__TASK GOAL__. For the data below, please report each line where the word "automation" is found.

__INPUT FOR THIS TASK__.
○ ○ ○ ○ ○ ○ ○

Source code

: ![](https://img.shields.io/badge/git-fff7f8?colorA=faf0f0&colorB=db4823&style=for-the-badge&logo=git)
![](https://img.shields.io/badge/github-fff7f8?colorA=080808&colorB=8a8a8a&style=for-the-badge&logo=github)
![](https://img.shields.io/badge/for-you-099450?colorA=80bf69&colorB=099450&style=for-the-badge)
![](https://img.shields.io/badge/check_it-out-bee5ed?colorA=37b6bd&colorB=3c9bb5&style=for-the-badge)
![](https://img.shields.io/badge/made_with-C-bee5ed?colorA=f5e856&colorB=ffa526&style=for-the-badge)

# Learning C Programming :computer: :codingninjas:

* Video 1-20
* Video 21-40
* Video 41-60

○ ○ ○ ○ ○ ○ ○

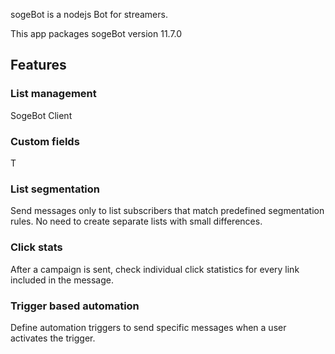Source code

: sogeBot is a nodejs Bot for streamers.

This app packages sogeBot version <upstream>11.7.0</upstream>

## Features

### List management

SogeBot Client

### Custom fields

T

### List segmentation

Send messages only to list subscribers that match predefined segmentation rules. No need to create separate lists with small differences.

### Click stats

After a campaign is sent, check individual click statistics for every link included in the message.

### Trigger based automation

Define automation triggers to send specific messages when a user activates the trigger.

○ ○ ○ ○ ○ ○ ○

__ANSWER FOR THIS EXERCISE__.
### Trigger based automation
Define automation triggers to send specific messages when a user activates the trigger.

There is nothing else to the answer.